Lab 5 - GilesVolmir/Skylar-Scott--308L-Junior-Lab GitHub Wiki

2/22/12

Circuit: a 0.1 microfarad capacitor was connected to a 1Mohm resistor in series. connect to a function generator. edit: changed to a 10 kohm resistor a 10 microfarad capacitor.

I wired the circuit given on a prototype board. hooked an oscilloscope across the resistor. Playing with the frequency it seems to attenuate more sharply around ~1.5Hz. Paul pointed out to Dr. Koch that the input impedance was 1Mohm on the scope so it was changing the effective resistance value. We changed our resistor to a 10 kohm resistor and our capacitor to a 10 microfarad one.
The new capacitor seems to have a polarity, which is usually a bad idea with AC, but we're going to go ahead and just try it.
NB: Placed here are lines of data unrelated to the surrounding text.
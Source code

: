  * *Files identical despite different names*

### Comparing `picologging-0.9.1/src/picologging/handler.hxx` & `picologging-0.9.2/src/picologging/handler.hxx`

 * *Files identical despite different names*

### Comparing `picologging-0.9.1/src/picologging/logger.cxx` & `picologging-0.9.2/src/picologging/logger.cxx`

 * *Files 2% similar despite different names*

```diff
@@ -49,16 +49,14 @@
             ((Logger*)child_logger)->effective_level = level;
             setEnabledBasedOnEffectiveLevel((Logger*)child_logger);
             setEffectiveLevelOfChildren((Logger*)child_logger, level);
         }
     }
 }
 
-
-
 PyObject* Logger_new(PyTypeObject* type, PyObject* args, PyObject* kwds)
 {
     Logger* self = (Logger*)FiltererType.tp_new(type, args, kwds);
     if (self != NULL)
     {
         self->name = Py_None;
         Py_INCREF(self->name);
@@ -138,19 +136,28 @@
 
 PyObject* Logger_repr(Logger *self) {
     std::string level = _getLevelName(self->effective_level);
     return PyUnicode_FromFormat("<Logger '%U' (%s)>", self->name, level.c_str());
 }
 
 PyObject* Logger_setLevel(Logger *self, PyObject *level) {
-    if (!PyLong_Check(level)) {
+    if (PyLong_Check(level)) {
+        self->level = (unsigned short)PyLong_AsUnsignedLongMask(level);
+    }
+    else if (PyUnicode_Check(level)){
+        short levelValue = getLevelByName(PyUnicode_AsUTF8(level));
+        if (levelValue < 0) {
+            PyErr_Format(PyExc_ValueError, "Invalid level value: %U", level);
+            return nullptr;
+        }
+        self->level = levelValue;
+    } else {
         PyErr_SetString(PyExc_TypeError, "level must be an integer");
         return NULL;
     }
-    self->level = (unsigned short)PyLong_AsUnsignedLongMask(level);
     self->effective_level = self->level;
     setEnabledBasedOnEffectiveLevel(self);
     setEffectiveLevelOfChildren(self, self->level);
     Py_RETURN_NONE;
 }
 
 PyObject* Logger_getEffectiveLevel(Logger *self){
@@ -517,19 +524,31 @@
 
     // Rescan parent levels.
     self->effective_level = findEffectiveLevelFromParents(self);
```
A piece of paper in the drawer I got it from said "Tantalum caps". Looking up "Tantalum Capacitors" on wikipedia describes the switched polarity problem as breaking down an oxide dielectric causing the capacitor to fail.
The new circuit seems to be working, and the sharp change (by sight) is approximately at the same frequency. To account for the polarity i am DC offsetting my function generator. (in the correct direction!!) This did not start until after putting low voltage across the cap the wrong direction. Played with triangle and square waves. Triangle waves are changed less in amplitude but gain a curved edge. Square waves have exponential decay top edges instead of flat lines (since this is the V across the resistor)

Modified my code from last week (follow the example given) to add a second graph that is the previous data, and an auto save button that takes the data and saves it (and a picture) to a folder in the same place as the VI.

2/24/12

Returning to lab today to finish the requirements. I edited my Labview code to read the frequency and amplitude of my signal and graph it cumulatively. Also a button to save that data as a 2D array in a spreadsheet. At Dr. Koch's prompting I've changed my graph to be power (in some unknown units since I don't calculate voltage) vs. frequency.

I expect my cutoff frequency to be ~1.59 (from the equation given and nominal component values) and by sight, half maximum power appears to be at 1.6Hz. I inspected the graph by changing my frequency scaling to zoom in near where my rough estimate was zoomed out. I did this on the data I took keeping between 5 and 10 periods in my sample window so it would average the amplitude better.

[COMMENT FROM ZEKE: Nice, your calculated cutoff was close to expected. Also, is it annoying to put comments in here like this?]